**EXERCISE DIRECTIONS**
Beginning with the line that mentions "运行的轨迹。那是因为他发现了力学三大定律！不管是东方", reproduce every line through the last line of the entries, exactly, and only those.
------------------------------------------------------------
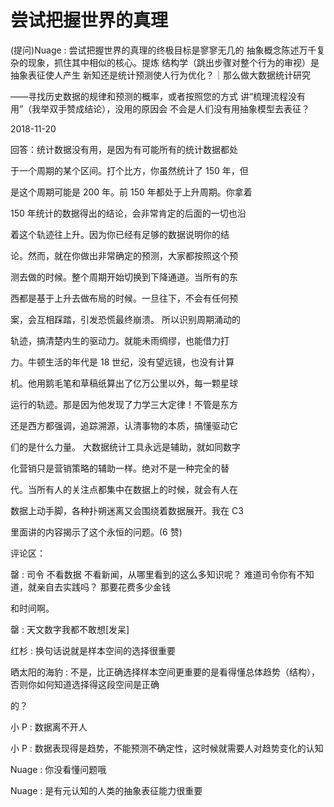 # 尝试把握世界的真理

(提问)Nuage : 尝试把握世界的真理的终极目标是寥寥无几的 抽象概念陈述万千复杂的现象，抓住其中相似的核心。提炼 结构学（跳出步骤对整个行为的审视）是抽象表征使人产生 新知还是统计预测使人行为优化？｜那么做大数据统计研究

——寻找历史数据的规律和预测的概率，或者按照您的方式 讲“梳理流程没有用”（我举双手赞成结论），没用的原因会 不会是人们没有用抽象模型去表征？

2018-11-20

回答：统计数据没有用，是因为有可能所有的统计数据都处

于一个周期的某个区间。打个比方，你虽然统计了 150 年，但

是这个周期可能是 200 年。前 150 年都处于上升周期。你拿着

150 年统计的数据得出的结论，会非常肯定的后面的一切也沿

着这个轨迹往上升。因为你已经有足够的数据说明你的结

论。然而，就在你做出非常确定的预测，大家都按照这个预

测去做的时候。整个周期开始切换到下降通道。当所有的东

西都是基于上升去做布局的时候。一旦往下，不会有任何预

案，会互相踩踏，引发恐慌最终崩溃。 所以识别周期涌动的

轨迹，搞清楚内生的驱动力。就能未雨绸缪，也能借力打

力。牛顿生活的年代是 18 世纪，没有望远镜，也没有计算

机。他用鹅毛笔和草稿纸算出了亿万公里以外，每一颗星球

运行的轨迹。那是因为他发现了力学三大定律！不管是东方

还是西方都强调，追踪溯源，认清事物的本质，搞懂驱动它

们的是什么力量。 大数据统计工具永远是辅助，就如同数字

化营销只是营销策略的辅助一样。绝对不是一种完全的替

代。当所有人的关注点都集中在数据上的时候，就会有人在

数据上动手脚，各种扑朔迷离又会围绕着数据展开。我在 C3

里面讲的内容揭示了这个永恒的问题。(6 赞)

评论区：

罄 : 司令 不看数据 不看新闻，从哪里看到的这么多知识呢？ 难道司令你有不知道，就亲自去实践吗？ 那要花费多少金钱

和时间啊。

罄 : 天文数字我都不敢想[发呆]

红杉 : 换句话说就是样本空间的选择很重要

晒太阳的海豹 : 不是，比正确选择样本空间更重要的是看得懂总体趋势（结构），否则你如何知道选择得这段空间是正确

的？

小 P : 数据离不开人

小 P : 数据表现得是趋势，不能预测不确定性，这时候就需要人对趋势变化的认知

Nuage : 你没看懂问题哦

Nuage : 是有元认知的人类的抽象表征能力很重要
------------------------------------------------------------
**RESULT OF THE TASK**
运行的轨迹。那是因为他发现了力学三大定律！不管是东方

还是西方都强调，追踪溯源，认清事物的本质，搞懂驱动它

们的是什么力量。 大数据统计工具永远是辅助，就如同数字

化营销只是营销策略的辅助一样。绝对不是一种完全的替

代。当所有人的关注点都集中在数据上的时候，就会有人在

数据上动手脚，各种扑朔迷离又会围绕着数据展开。我在 C3

里面讲的内容揭示了这个永恒的问题。(6 赞)

评论区：

罄 : 司令 不看数据 不看新闻，从哪里看到的这么多知识呢？ 难道司令你有不知道，就亲自去实践吗？ 那要花费多少金钱

和时间啊。

罄 : 天文数字我都不敢想[发呆]

红杉 : 换句话说就是样本空间的选择很重要

晒太阳的海豹 : 不是，比正确选择样本空间更重要的是看得懂总体趋势（结构），否则你如何知道选择得这段空间是正确

的？

小 P : 数据离不开人

小 P : 数据表现得是趋势，不能预测不确定性，这时候就需要人对趋势变化的认知

Nuage : 你没看懂问题哦

Nuage : 是有元认知的人类的抽象表征能力很重要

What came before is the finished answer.